46. Son expertise écarte en outre délibérément la mesure des abonnés manquants de 2007-2008, y compris après le 18 juin 2008, date de l’arrêt cité au § 5 ci-dessus, alors que non seulement la mesure des abonnements manqués est liée à la pratique infractionnelle des sociétés relevée à compter de 2007 par l’Autorité de la concurrence dans sa décision précitée de 2011 et telle qu’elle est irrévocablement retenue dans le jugement précité de 2014 qu’au surplus, M. Z ne pouvait non plus occulter la portée cumulée de ces pertes dans le taux d’attrition des abonnés des sociétés du groupe Parabole après le 18 juin
2008.
47. M. Z introduit des écarts d’effectifs d’abonnés des sociétés du groupe Parabole sur les régions de La Réunion et de l’Ile Maurice en 2004, 2005, soit antérieures à 2006, qui sont non significatifs pour déduire une tendance qui, par la méthode des moindre carrés, infléchirait la baisse tendancielle du taux de captation sur ces marchés relevés par M. Y, de surcroît en dehors de toute explication contextuelle ou exogène.
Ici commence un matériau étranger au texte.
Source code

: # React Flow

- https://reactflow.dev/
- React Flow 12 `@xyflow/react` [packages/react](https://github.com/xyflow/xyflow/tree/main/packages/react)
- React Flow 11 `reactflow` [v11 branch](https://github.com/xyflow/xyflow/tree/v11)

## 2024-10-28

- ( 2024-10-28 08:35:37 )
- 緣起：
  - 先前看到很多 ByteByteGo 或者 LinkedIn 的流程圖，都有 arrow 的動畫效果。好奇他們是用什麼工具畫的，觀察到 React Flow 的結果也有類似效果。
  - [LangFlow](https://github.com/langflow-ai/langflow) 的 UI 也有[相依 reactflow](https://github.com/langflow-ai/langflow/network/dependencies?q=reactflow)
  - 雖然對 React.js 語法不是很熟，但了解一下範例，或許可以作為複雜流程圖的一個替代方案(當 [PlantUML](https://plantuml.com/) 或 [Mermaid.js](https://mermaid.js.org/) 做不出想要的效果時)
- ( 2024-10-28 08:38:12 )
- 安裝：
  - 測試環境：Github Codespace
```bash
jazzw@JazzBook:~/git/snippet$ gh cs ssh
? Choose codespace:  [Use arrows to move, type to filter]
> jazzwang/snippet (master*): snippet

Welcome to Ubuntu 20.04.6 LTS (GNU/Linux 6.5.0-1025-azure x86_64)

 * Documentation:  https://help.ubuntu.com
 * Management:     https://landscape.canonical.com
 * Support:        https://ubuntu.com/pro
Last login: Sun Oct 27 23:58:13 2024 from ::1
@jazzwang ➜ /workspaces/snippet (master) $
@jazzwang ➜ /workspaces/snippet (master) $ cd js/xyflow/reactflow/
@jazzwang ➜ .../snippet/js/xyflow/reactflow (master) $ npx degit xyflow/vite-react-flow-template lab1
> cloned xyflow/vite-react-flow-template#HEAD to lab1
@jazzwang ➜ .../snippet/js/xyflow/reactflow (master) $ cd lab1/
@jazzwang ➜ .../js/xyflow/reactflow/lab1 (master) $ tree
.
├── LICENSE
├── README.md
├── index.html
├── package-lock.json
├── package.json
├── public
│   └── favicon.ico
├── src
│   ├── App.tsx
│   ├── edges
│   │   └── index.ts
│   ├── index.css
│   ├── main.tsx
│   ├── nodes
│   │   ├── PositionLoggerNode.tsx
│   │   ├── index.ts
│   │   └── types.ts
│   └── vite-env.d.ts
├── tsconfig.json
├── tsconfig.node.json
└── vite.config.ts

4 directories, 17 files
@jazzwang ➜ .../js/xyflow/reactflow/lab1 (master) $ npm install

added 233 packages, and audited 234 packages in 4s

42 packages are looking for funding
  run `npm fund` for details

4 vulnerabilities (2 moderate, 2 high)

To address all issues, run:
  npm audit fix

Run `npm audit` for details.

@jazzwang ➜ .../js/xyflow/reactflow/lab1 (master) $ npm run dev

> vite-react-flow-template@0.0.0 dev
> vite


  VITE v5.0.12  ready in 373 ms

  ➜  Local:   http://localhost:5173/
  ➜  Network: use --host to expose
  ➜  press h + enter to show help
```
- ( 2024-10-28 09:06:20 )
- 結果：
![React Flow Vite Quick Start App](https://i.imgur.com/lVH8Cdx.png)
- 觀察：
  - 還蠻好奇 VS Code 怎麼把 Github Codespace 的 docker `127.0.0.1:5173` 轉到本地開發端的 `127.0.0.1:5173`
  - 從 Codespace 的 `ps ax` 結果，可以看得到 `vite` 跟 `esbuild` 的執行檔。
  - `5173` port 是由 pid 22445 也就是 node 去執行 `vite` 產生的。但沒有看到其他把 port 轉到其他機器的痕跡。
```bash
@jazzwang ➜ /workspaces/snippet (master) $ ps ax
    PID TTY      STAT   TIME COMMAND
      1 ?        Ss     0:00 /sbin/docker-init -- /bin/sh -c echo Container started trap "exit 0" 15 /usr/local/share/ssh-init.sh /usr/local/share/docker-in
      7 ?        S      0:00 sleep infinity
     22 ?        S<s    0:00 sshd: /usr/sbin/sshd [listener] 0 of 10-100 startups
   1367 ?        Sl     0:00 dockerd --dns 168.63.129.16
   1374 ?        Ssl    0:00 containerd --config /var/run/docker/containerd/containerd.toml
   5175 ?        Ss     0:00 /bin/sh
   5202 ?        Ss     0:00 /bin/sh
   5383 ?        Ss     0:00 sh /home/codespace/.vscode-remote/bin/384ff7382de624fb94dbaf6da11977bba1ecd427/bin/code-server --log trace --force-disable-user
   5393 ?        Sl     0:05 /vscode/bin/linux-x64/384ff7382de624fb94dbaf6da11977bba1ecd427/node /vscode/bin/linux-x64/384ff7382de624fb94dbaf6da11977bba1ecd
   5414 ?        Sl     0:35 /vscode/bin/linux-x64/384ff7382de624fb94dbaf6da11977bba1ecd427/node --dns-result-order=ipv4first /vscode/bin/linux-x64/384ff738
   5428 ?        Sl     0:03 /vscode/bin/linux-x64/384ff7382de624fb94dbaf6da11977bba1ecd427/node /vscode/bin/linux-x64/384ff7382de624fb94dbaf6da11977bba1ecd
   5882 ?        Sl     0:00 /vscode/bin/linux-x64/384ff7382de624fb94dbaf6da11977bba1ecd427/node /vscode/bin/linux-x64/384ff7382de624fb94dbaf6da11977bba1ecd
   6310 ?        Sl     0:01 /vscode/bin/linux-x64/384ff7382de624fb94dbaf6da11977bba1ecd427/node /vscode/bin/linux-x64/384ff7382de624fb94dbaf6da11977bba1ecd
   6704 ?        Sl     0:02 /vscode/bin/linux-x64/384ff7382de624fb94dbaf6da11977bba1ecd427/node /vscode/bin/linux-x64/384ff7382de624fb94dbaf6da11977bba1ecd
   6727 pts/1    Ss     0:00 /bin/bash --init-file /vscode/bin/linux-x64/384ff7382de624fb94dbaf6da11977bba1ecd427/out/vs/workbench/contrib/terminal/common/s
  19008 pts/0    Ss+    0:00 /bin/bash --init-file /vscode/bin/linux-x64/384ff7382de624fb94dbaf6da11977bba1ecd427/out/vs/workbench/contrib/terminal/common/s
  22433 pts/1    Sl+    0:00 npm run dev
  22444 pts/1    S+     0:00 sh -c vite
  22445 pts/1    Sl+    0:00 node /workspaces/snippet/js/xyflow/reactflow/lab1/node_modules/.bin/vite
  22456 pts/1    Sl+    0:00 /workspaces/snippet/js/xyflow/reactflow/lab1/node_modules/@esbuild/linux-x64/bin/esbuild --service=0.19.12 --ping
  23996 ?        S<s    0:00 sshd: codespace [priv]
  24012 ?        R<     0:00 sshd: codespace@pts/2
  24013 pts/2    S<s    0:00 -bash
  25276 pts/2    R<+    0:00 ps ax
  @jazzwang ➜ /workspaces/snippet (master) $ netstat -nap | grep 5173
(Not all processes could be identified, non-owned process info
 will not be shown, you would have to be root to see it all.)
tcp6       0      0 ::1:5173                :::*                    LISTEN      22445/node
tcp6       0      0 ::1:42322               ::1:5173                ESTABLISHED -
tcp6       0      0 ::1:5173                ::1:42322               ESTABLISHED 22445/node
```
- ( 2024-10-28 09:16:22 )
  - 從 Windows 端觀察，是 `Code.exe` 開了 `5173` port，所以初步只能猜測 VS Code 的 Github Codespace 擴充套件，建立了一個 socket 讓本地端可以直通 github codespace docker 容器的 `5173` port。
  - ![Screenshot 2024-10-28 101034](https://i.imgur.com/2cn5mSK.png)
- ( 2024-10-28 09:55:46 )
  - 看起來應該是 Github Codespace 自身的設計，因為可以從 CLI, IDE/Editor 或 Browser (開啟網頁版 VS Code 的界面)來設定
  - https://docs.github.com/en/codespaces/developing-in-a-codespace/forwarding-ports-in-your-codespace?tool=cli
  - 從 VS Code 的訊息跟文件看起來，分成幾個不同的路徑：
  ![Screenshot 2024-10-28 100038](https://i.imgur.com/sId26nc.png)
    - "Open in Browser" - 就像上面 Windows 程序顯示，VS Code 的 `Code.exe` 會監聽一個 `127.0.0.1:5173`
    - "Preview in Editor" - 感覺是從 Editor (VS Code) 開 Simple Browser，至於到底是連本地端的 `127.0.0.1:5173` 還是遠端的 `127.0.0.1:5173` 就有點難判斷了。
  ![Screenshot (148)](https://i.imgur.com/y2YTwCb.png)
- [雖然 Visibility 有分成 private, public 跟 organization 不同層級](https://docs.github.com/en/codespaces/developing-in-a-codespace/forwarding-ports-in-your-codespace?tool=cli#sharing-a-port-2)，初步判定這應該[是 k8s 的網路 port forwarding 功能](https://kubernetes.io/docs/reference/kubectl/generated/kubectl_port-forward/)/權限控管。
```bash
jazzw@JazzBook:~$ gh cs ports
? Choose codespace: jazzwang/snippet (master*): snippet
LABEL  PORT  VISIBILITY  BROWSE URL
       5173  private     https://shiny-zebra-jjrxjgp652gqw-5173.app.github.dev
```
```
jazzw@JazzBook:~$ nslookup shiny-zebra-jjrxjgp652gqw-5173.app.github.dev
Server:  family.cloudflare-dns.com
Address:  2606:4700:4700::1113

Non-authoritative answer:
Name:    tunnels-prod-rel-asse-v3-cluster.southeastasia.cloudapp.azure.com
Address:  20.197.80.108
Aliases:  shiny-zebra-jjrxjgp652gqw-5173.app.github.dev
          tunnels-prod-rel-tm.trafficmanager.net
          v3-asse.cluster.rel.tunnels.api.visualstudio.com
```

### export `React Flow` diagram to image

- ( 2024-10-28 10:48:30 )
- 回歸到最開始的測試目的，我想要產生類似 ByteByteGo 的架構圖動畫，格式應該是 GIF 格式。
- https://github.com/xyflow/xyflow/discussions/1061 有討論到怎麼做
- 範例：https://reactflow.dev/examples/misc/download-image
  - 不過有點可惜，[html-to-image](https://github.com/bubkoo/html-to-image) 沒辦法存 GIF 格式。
48. M. Z met par ailleurs en avant le bénéfice que les sociétés du Groupe Canal plus retirent de leur activité d’éditeur de programmes sans cependant confronter cette observation à celle de la fourniture des programmes premium au groupe Parabole et aux manquements continus de GCP à cette obligation jusqu’au 31 décembre 2012.
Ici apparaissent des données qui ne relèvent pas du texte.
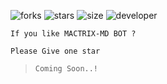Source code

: ![forks](https://img.shields.io/github/forks/IsuruLK-007/MACTRIX-MD?color=white&label=Forks&style=for-the-badge&logo=stackshare)    ![stars](https://img.shields.io/github/stars/IsuruLK-007/MACTRIX-MD?color=white&style=for-the-badge&logo=apachespark)   ![size](https://img.shields.io/github/repo-size/IsuruLK-007/MACTRIX-MD?color=white&label=Repo%20Size&style=for-the-badge&logo=scrutinizerci)  ![developer](https://img.shields.io/static/v1?label=Author&message=Isuru%20Chamika&color=white&style=for-the-badge&logo=archiveofourown)

```
If you like MACTRIX-MD BOT ?

Please Give one star
```

> `Coming Soon..!`
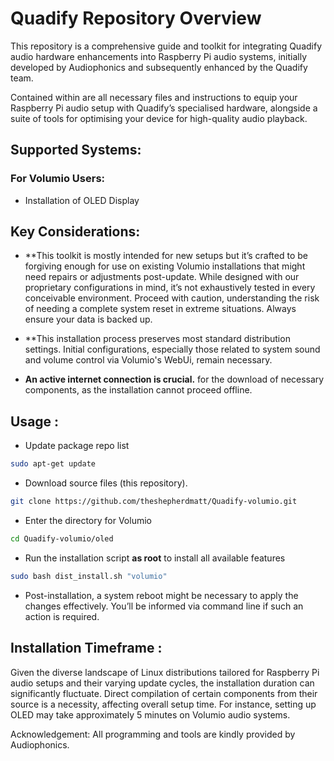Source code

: # Quadify Repository Overview
This repository is a comprehensive guide and toolkit for integrating Quadify audio hardware enhancements into Raspberry Pi audio systems, initially developed by Audiophonics and subsequently enhanced by the Quadify team.

Contained within are all necessary files and instructions to equip your Raspberry Pi audio setup with Quadify’s specialised hardware, alongside a suite of tools for optimising your device for high-quality audio playback.

## Supported Systems: 
  
### For Volumio Users:
* Installation of OLED Display

## Key Considerations:
* **This toolkit is mostly intended for new setups but it’s crafted to be forgiving enough for use on existing Volumio installations that might need repairs or adjustments post-update. While designed with our proprietary configurations in mind, it’s not exhaustively tested in every conceivable environment. Proceed with caution, understanding the risk of needing a complete system reset in extreme situations. Always ensure your data is backed up.

* **This installation process preserves most standard distribution settings. Initial configurations, especially those related to system sound and volume control via Volumio's WebUi, remain necessary. 

* **An active internet connection is crucial.** for the download of necessary components, as the installation cannot proceed offline.

## Usage : 
* Update package repo list
```bash
sudo apt-get update
```

* Download source files (this repository).
```bash
git clone https://github.com/theshepherdmatt/Quadify-volumio.git
```

* Enter the directory for Volumio
```bash
cd Quadify-volumio/oled
```

* Run the installation script **as root** to install all available features
```bash
sudo bash dist_install.sh "volumio"
```

* Post-installation, a system reboot might be necessary to apply the changes effectively. You’ll be informed via command line if such an action is required.

## Installation Timeframe :
Given the diverse landscape of Linux distributions tailored for Raspberry Pi audio setups and their varying update cycles, the installation duration can significantly fluctuate. Direct compilation of certain components from their source is a necessity, affecting overall setup time. For instance, setting up OLED may take approximately 5 minutes on Volumio audio systems.

Acknowledgement: All programming and tools are kindly provided by Audiophonics.
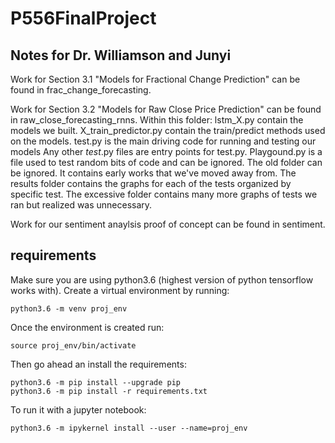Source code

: # P556FinalProject

## Notes for Dr. Williamson and Junyi

Work for Section 3.1 "Models for Fractional Change Prediction" can be found in frac_change_forecasting.

Work for Section 3.2 "Models for Raw Close Price Prediction" can be found in raw_close_forecasting_rnns.
  Within this folder:
    lstm_X.py contain the models we built.
    X_train_predictor.py contain the train/predict methods used on the models.
    test.py is the main driving code for running and testing our models
    Any other *test*.py files are entry points for test.py.
    Playgound.py is a file used to test random bits of code and can be ignored.
    The old folder can be ignored. It contains early works that we've moved away from.
    The results folder contains the graphs for each of the tests organized by specific test.
      The excessive folder contains many more graphs of tests we ran but realized was unnecessary.

Work for our sentiment anaylsis proof of concept can be found in sentiment.

## requirements

Make sure you are using python3.6 (highest version of python tensorflow works with). Create a virtual environment by running:

```
python3.6 -m venv proj_env
```

Once the environment is created run:

```
source proj_env/bin/activate
```

Then go ahead an install the requirements:

```
python3.6 -m pip install --upgrade pip
python3.6 -m pip install -r requirements.txt
```

To run it with a jupyter notebook:

```
python3.6 -m ipykernel install --user --name=proj_env
```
49. Enfin, M. Z adopte des appréciations qualitatives sur les capacités relatives d’innovation des deux opérateurs, leur image et leurs positionnements différents et met en avant l’expérience internationale de GCP sans que ces considérations qualitatives. n’apportent d’éclairage supplémentaire aux décotes que M. Y a justifiés pour pondérer l’évolution des taux d’attrition des abonnés.
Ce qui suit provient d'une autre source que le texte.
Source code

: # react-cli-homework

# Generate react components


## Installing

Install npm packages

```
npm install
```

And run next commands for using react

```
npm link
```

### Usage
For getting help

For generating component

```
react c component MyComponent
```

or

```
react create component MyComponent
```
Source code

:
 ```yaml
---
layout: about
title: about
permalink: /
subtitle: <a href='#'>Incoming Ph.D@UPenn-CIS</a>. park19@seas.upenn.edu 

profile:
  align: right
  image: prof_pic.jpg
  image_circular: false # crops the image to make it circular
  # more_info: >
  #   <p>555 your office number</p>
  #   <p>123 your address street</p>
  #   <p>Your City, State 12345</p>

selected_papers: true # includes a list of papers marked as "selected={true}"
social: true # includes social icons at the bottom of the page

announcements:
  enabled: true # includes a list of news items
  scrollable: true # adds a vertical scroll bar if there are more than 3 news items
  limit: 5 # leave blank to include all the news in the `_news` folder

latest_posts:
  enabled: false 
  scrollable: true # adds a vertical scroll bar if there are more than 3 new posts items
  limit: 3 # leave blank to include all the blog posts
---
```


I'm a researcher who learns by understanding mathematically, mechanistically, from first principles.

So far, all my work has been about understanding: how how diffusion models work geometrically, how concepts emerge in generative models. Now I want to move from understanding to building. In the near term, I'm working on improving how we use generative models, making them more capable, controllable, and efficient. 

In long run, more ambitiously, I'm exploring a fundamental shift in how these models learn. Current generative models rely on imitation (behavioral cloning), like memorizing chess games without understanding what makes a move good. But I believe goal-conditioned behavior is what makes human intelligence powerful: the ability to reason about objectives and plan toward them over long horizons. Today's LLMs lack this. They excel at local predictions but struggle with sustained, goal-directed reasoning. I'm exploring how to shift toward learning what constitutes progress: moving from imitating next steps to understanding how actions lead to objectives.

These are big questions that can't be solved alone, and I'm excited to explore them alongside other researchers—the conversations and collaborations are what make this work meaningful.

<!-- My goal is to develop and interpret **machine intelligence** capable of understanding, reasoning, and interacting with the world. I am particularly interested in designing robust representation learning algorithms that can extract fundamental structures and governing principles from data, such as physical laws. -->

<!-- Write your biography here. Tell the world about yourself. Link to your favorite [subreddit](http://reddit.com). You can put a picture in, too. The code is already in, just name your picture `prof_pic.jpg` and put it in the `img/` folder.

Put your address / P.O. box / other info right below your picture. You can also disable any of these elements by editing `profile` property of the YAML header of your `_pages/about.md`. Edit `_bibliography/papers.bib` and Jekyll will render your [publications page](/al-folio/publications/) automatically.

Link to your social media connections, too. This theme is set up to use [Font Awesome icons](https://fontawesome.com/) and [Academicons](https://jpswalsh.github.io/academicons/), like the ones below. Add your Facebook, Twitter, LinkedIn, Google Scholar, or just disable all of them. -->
50. Il résulte des valeurs retenues par M. Z que les flux et les taux d’attrition qu’il retient déforment l’état des marchés tels qu’ils pouvaient être construits de 2006 à 2012 sur la base des constats de l’Autorité de la concurrence, repris à son compte par le jugement du 29 avril 2014, ainsi que sur les valeurs des enregistrements des abonnés par chacun des opérateurs pour chacun des marchés et que M. Y avait rigoureusement déterminées.
ARRET DU 04/02/2022 Cour d’Appel de Paris N° RG 17/04100-10N° Portalis 35L7-V-B7B-B2XJ5 – 10ème page Pôle 5 Chambre 11
-O
51. En conséquence, la cour retiendra le dénombrement des abonnés manquants, année par année, et par région, relevé par M. Y pour la valorisation financière du préjudice économique qui leur est directement lié et établi à 40000, et la discussion des résultats sur lesquelles les parties s’opposent se poursuivra ci-dessous sur cette base contrefactuelle.
*
52. A la suite du rapport de M. Z ainsi que de leurs expertises privées, le groupe Parabole revendique, en premier lieu, la majoration des pertes d’exploitation calculées par M. Y sur la période de juin 2008 à 2012 adoptées par les premiers juges, en deuxième lieu, la valorisation des pertes d’exploitation qui se sont poursuivies à compter de 2013 ainsi que la « perte de fonds de commerce ».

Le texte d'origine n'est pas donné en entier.